# garton tricycle



## modelb (Apr 2, 2012)

I am looking for a small B.F, Goodrich front fender for a Garton Tricycle, and handlebars. Can anyone help me. I am willing to do some metal work to save a rough fender but not to rough please. Thank You!!!!!


----------



## spook1s (Apr 3, 2012)

Have any pics of the tricycle you seek parts for? I'm sure there are a lot of us who can help you out!


----------



## modelb (Apr 3, 2012)

*garton fender*

there is a good picture on tricycle fetish under garton tricycles. It is the only picture I have right now.  It is the 1930s tricycle.  Thank You!!!!!!!!!


----------



## ridingtoy (Apr 3, 2012)

*Speaking of Fenders*

Based on the tricycle site photos, this isn't exactly the fender you're looking for, but it's a nice flared trike fender from the late 30's early 40s time period: http://www.ebay.com/itm/390405705245?ssPageName=STRK:MEWAX:IT&_trksid=p3984.m1438.l2649

Looks like it might be for a 16" wheel but hard to tell the size exactly even with the ruler. Seller is offering free shipping which makes the price reasonable.

Dave


----------



## spook1s (Apr 4, 2012)

I don't think that will be an easy find... At least the handlebars look like they may be interchangeable between a few different models! Makes your chances of finding those a bit better!  Good Luck!  Keep us posted!


----------



## Tricycle Monkey (Apr 6, 2012)

If you like post a pic or link to the handle bars your looking for (dimensions too if you have that info).
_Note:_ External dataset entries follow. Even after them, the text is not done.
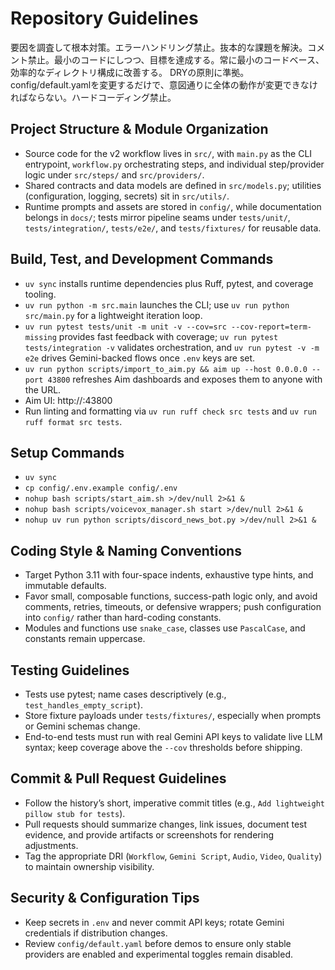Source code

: # Repository Guidelines

要因を調査して根本対策。エラーハンドリング禁止。抜本的な課題を解決。コメント禁止。最小のコードにしつつ、目標を達成する。常に最小のコードベース、効率的なディレクトリ構成に改善する。
DRYの原則に準拠。config/default.yamlを変更するだけで、意図通りに全体の動作が変更できなければならない。ハードコーディング禁止。


## Project Structure & Module Organization
- Source code for the v2 workflow lives in `src/`, with `main.py` as the CLI entrypoint, `workflow.py` orchestrating steps, and individual step/provider logic under `src/steps/` and `src/providers/`.
- Shared contracts and data models are defined in `src/models.py`; utilities (configuration, logging, secrets) sit in `src/utils/`.
- Runtime prompts and assets are stored in `config/`, while documentation belongs in `docs/`; tests mirror pipeline seams under `tests/unit/`, `tests/integration/`, `tests/e2e/`, and `tests/fixtures/` for reusable data.

## Build, Test, and Development Commands
- `uv sync` installs runtime dependencies plus Ruff, pytest, and coverage tooling.
- `uv run python -m src.main` launches the CLI; use `uv run python src/main.py` for a lightweight iteration loop.
- `uv run pytest tests/unit -m unit -v --cov=src --cov-report=term-missing` provides fast feedback with coverage; `uv run pytest tests/integration -v` validates orchestration, and `uv run pytest -v -m e2e` drives Gemini-backed flows once `.env` keys are set.
- `uv run python scripts/import_to_aim.py && aim up --host 0.0.0.0 --port 43800` refreshes Aim dashboards and exposes them to anyone with the URL.
- Aim UI: http://<server-ip>:43800
- Run linting and formatting via `uv run ruff check src tests` and `uv run ruff format src tests`.

## Setup Commands
- `uv sync`
- `cp config/.env.example config/.env`
- `nohup bash scripts/start_aim.sh >/dev/null 2>&1 &`
- `nohup bash scripts/voicevox_manager.sh start >/dev/null 2>&1 &`
- `nohup uv run python scripts/discord_news_bot.py >/dev/null 2>&1 &`

## Coding Style & Naming Conventions
- Target Python 3.11 with four-space indents, exhaustive type hints, and immutable defaults.
- Favor small, composable functions, success-path logic only, and avoid comments, retries, timeouts, or defensive wrappers; push configuration into `config/` rather than hard-coding constants.
- Modules and functions use `snake_case`, classes use `PascalCase`, and constants remain uppercase.

## Testing Guidelines
- Tests use pytest; name cases descriptively (e.g., `test_handles_empty_script`).
- Store fixture payloads under `tests/fixtures/`, especially when prompts or Gemini schemas change.
- End-to-end tests must run with real Gemini API keys to validate live LLM syntax; keep coverage above the `--cov` thresholds before shipping.

## Commit & Pull Request Guidelines
- Follow the history’s short, imperative commit titles (e.g., `Add lightweight pillow stub for tests`).
- Pull requests should summarize changes, link issues, document test evidence, and provide artifacts or screenshots for rendering adjustments.
- Tag the appropriate DRI (`Workflow`, `Gemini Script`, `Audio`, `Video`, `Quality`) to maintain ownership visibility.

## Security & Configuration Tips
- Keep secrets in `.env` and never commit API keys; rotate Gemini credentials if distribution changes.
- Review `config/default.yaml` before demos to ensure only stable providers are enabled and experimental toggles remain disabled.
At my local flea market their's a guy who has what I believe to be handle bars off a Garton tricycle. Think he wanted $10 or $15 for them. If they are what your looking for and twithin your price , I can pick them up for you and ship them out to you if you cover the cost.


----------



## modelb (Apr 6, 2012)

*garton handlebars*

I call the handlebars "bat wings"  there is a picture on tricyclefetish under garton tricycles, it is the 1930s style. If that is the style I would like to have them and I will cover all your expenses.  Thank You!!!!!!!!!


----------